Another key issue for tele-orthodontics is regulation.7 Most recently, tele-dentistry has been facing criticism from the ADA as a result of tele-orthodontics’ competition with dental clinics and hospitals. Meanwhile, some academic research continues to approve telemedicine8 and appeal for more rational opinions.9 If this argument continues and none of the tele-orthodontics players receive policy advantage first, an undesirable price war may arise. The experiences of e-hospital and transportation network sectors has proven this.
Furthermore, the cyclicity of digital health should be mentioned. According to Healthcare Growth Partners, the revenue multiplier used for the valuations of health-care IT companies decreased from four in 2016 to 3.6 in 2017. This means enterprises with the same revenue capacity are receiving lower valuation from the market. In addition, the average valuation of health-care SaaS companies is lower than general SaaS companies with the same growth rate.10 The industry cyclicity is negative for the development of digital dentistry.
Tele-orthodontics is experiencing rapid growth and fierce competition.
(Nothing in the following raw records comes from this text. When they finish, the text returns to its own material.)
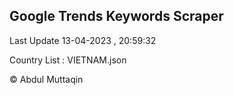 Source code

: 

## Google Trends Keywords Scraper 
 
Last Update 13-04-2023 , 20:59:32

Country List :
VIETNAM.json



© Abdul Muttaqin 
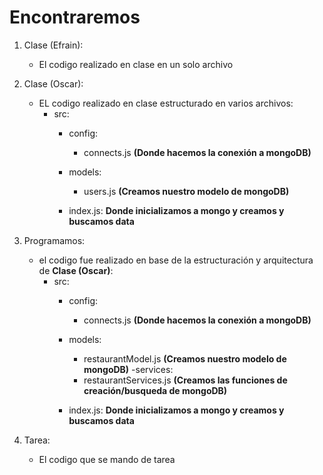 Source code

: # Encontraremos

1. Clase (Efrain):
	- El codigo realizado en clase en un solo archivo

2. Clase (Oscar):
	- EL codigo realizado en clase estructurado en varios archivos:
		- src:
			- config: 
				- connects.js **(Donde hacemos la conexión a mongoDB)**
			- models:
				- users.js **(Creamos nuestro modelo de mongoDB)**

			- index.js: **Donde inicializamos a mongo y creamos y buscamos data**

3. Programamos:
	- el codigo fue realizado en base de la estructuración y arquitectura de **Clase (Oscar)**:
		- src:
			- config: 
				- connects.js **(Donde hacemos la conexión a mongoDB)**
			- models:
				- restaurantModel.js **(Creamos nuestro modelo de mongoDB)**
			-services:
				- restaurantServices.js **(Creamos las funciones de creación/busqueda de mongoDB)**
				
			- index.js: **Donde inicializamos a mongo y creamos y buscamos data**

4. Tarea:
	- El codigo que se mando de tarea



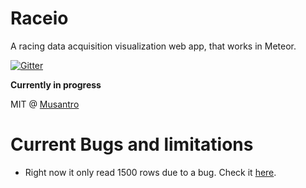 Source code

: # Raceio
A racing data acquisition visualization web app, that works in Meteor.

[![Gitter](https://badges.gitter.im/musantro/raceio.svg)](https://gitter.im/musantro/raceio?utm_source=badge&utm_medium=badge&utm_campaign=pr-badge)

**Currently in progress**

MIT @ [Musantro](http://github.com/musantro)

# Current Bugs and limitations

* Right now it only read 1500 rows due to a bug. Check it [here](https://github.com/musantro/raceio/issues/27).
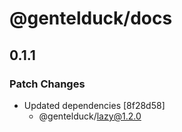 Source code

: # @gentelduck/docs

## 0.1.1

### Patch Changes

- Updated dependencies [8f28d58]
  - @gentelduck/lazy@1.2.0
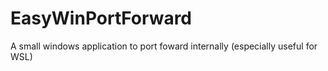 # EasyWinPortForward
A small windows application to port foward internally (especially useful for WSL)
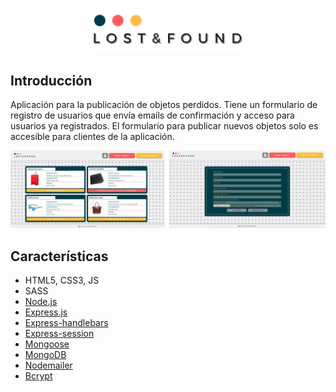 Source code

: <p align="center">
  <img src="public/img/logo.png" width="250">
</p>

Introducción
-------------
Aplicación para la publicación de objetos perdidos. Tiene un formulario de registro de usuarios que envía emails de confirmación y acceso para usuarios ya registrados. El formulario para publicar nuevos objetos solo es accesible para clientes de la aplicación. 


<p align="center">
  <img src="public/img/readmedbl.png" width="700">
</p>

Características
-------------
* HTML5, CSS3, JS
* SASS
* [Node.js](https://nodejs.org/es/)
* [Express.js](https://expressjs.com/es/)
* [Express-handlebars](https://www.npmjs.com/package/express-handlebars)
* [Express-session](https://www.npmjs.com/package/express-session)
* [Mongoose](https://mongoosejs.com/)
* [MongoDB](https://www.mongodb.com/es)
* [Nodemailer](https://nodemailer.com/about/)
* [Bcrypt](https://www.npmjs.com/package/bcrypt)
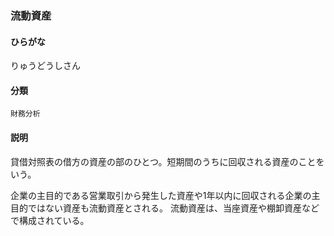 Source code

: <div style="display:none;">

## [あ行](securities-terms?id=あ行)
## [か行](securities-terms?id=か行)
## [さ行](securities-terms?id=さ行)
## [た行](securities-terms?id=た行)
## [な行](securities-terms?id=な行)
## [は行](securities-terms?id=は行)
## [ま行](securities-terms?id=ま行)
## [や行](securities-terms?id=や行)
## [ら行](securities-terms?id=ら行)

</div>

### 流動資産

#### ひらがな

りゅうどうしさん

#### 分類

`財務分析`

#### 説明

貸借対照表の借方の資産の部のひとつ。短期間のうちに回収される資産のことをいう。
企業の主目的である営業取引から発生した資産や1年以内に回収される企業の主目的ではない資産も流動資産とされる。 流動資産は、当座資産や棚卸資産などで構成されている。

<div style="display:none;">

## [わ行](securities-terms?id=わ行)
## [英数字・記号](securities-terms?id=英数字・記号)

</div>

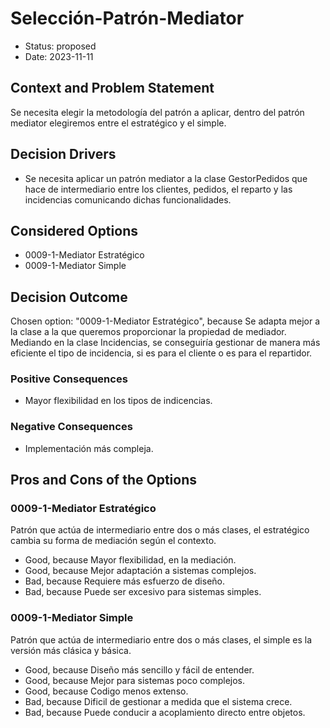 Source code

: # Selección-Patrón-Mediator

* Status: proposed
* Date: 2023-11-11

## Context and Problem Statement

Se necesita elegir la metodología del patrón a aplicar, dentro del patrón mediator elegiremos entre el estratégico y el simple.

## Decision Drivers

* Se necesita aplicar un patrón mediator a la clase GestorPedidos que hace de intermediario entre los clientes, pedidos, el reparto y las incidencias comunicando dichas funcionalidades.

## Considered Options

* 0009-1-Mediator Estratégico
* 0009-1-Mediator Simple

## Decision Outcome

Chosen option: "0009-1-Mediator Estratégico", because Se adapta mejor a la clase a la que queremos proporcionar la propiedad de mediador. Mediando en la clase Incidencias, se conseguiría gestionar de manera más eficiente el tipo de incidencia, si es para el cliente o es para el repartidor.

### Positive Consequences

* Mayor flexibilidad en los tipos de indicencias.

### Negative Consequences

* Implementación más compleja.

## Pros and Cons of the Options

### 0009-1-Mediator Estratégico

Patrón que actúa de intermediario entre dos o más clases, el estratégico cambia su forma de mediación según el contexto.

* Good, because Mayor flexibilidad, en la mediación.
* Good, because Mejor adaptación a sistemas complejos.
* Bad, because Requiere más esfuerzo de diseño.
* Bad, because Puede ser excesivo para sistemas simples.

### 0009-1-Mediator Simple

Patrón que actúa de intermediario entre dos o más clases, el simple es la versión más clásica y básica.

* Good, because Diseño más sencillo y fácil de entender.
* Good, because Mejor para sistemas poco complejos.
* Good, because Codigo menos extenso.
* Bad, because Dificil de gestionar a medida que el sistema crece.
* Bad, because Puede conducir a acoplamiento directo entre objetos.
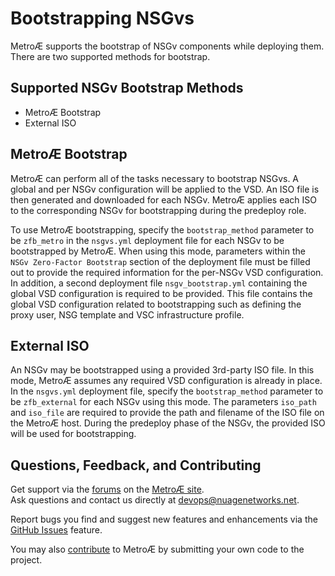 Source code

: # Bootstrapping NSGvs

MetroÆ supports the bootstrap of NSGv components while deploying them.  There are two supported methods for bootstrap.

## Supported NSGv Bootstrap Methods
* MetroÆ Bootstrap
* External ISO

## MetroÆ Bootstrap
MetroÆ can perform all of the tasks necessary to bootstrap NSGvs.  A global and per NSGv configuration will be applied to the VSD.  An ISO file is then generated and downloaded for each NSGv.  MetroÆ applies each ISO to the corresponding NSGv for bootstrapping during the predeploy role.

To use MetroÆ bootstrapping, specify the `bootstrap_method` parameter to be `zfb_metro` in the `nsgvs.yml` deployment file for each NSGv to be bootstrapped by MetroÆ.  When using this mode, parameters within the `NSGv Zero-Factor Bootstrap` section of the deployment file must be filled out to provide the required information for the per-NSGv VSD configuration.  In addition, a second deployment file `nsgv_bootstrap.yml` containing the global VSD configuration is required to be provided.  This file contains the global VSD configuration related to bootstrapping such as defining the proxy user, NSG template and VSC infrastructure profile.

## External ISO
An NSGv may be bootstrapped using a provided 3rd-party ISO file.  In this mode, MetroÆ assumes any required VSD configuration is already in place.  In the `nsgvs.yml` deployment file, specify the `bootstrap_method` parameter to be `zfb_external` for each NSGv using this mode.  The parameters `iso_path` and `iso_file` are required to provide the path and filename of the ISO file on the MetroÆ host.  During the predeploy phase of the NSGv, the provided ISO will be used for bootstrapping.

## Questions, Feedback, and Contributing  
Get support via the [forums](https://devops.nuagenetworks.net/forums/) on the [MetroÆ site](https://devops.nuagenetworks.net/).  
Ask questions and contact us directly at [devops@nuagenetworks.net](mailto:deveops@nuagenetworks.net "send email to nuage-metro project").  

Report bugs you find and suggest new features and enhancements via the [GitHub Issues](https://github.com/nuagenetworks/nuage-metro/issues "nuage-metro issues") feature.

You may also [contribute](../CONTRIBUTING.md) to MetroÆ by submitting your own code to the project.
However, the market’s passion of digital health care is gradually cooling down. Providers of tele-orthodontics solutions should overcome their problems as soon as possible in case they see further problems such as technological challenges and capital chain ruptures.
Jianan Huang is a research scientist at Zhejiang University Faculty of Medicine. Contact Huang for more information at [email protected].
References
1. Kravitz ND, Burris B, Butler D, Dabney CW. Teledentistry, Do-It-Yourself Orthodontics, and Remote Treatment Monitoring. Journal of Clinical Orthodontics 2016:50(12);718-726.
2. Bauer JC, Brown, WT. The Digital Transformation of Oral Health Care: Teledentistry and Electronic Commerce. Journal of the American Dental Association 2001:132(2);204-209.
3. Sabesan S, Kelly J, Evans R, Larkins S. A Tele-Oncology Model Replacing Face-To-Face Specialist Cancer Care: Perspectives of Patients in North Queensland. Journal of Telemedicine and Telecare, 2014:20(4);207-211.
4. Petcu R, Ologeanutaddei R, Bourdon I, Kimble C, Giraudeau N. Acceptance and Organizational Aspects of Oral Tele-Consultation: a French Study. Hawaii International Conference on System Sciences. 2016.
5. Kumar S, ed., Teledentistry, Cham: Springer International Publishing. 2015.
6. Dupaix RB, Boyce MC. Finite Strain Behavior of Poly (Ethylene Terephthalate) (PET) and Poly (Ethylene Terephthalate)-Glycol (PETG). Polymer, 2005:46 (13);4827-4838.
7. Sfikas PM. Teledentistry: Legal and Regulatory Issues Explored. Journal of the American Dental Association, 1997:128(12);1716-1718.
8. Liles JS, Askew CS, Arguello CR, et. al. Tele-Medicine is Safe and Conserves Resources in the Preoperative Management of Pheochromocytomas. Annals of Surgical Oncology 2009:16:64-64.
9. Ambrosino N, Makhabah DN. Tele-Medicine: A New Promised Land, Just to Save Resources? European Respiratory Journal 2017:49(5);1700410.